What you have to do:
Everything from the line containing "- 👯 I’m looking to collaborate on ..." to the end of the listing is to be set down exactly, both ends included, and nothing before it.

Data in this exercise:
* * * * * * *

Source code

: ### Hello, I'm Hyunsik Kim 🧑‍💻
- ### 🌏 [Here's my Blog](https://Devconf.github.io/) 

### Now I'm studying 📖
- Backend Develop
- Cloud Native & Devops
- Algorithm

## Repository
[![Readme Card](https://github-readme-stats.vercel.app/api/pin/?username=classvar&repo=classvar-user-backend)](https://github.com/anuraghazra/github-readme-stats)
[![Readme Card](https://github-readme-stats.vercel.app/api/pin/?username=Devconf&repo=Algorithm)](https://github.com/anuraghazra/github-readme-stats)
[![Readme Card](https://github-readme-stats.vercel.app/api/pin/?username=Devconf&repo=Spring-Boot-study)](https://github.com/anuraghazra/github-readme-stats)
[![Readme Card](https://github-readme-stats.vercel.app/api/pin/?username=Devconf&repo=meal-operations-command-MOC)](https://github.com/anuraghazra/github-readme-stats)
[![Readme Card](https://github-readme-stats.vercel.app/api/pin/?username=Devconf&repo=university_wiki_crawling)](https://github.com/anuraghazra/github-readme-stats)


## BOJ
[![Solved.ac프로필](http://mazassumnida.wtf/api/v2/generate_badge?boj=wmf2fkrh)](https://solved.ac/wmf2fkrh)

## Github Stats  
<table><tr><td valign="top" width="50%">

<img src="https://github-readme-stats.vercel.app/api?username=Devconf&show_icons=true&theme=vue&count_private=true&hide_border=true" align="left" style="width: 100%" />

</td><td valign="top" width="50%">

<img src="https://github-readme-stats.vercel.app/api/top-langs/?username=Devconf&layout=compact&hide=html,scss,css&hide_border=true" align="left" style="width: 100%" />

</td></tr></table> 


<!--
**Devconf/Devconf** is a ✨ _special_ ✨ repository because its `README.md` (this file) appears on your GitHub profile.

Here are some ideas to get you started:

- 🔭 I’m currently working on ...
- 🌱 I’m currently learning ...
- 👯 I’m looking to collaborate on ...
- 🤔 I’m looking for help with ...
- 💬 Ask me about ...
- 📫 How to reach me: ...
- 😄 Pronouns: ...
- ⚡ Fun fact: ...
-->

* * * * * * *

Problem solution:
- 👯 I’m looking to collaborate on ...
- 🤔 I’m looking for help with ...
- 💬 Ask me about ...
- 📫 How to reach me: ...
- 😄 Pronouns: ...
- ⚡ Fun fact: ...
-->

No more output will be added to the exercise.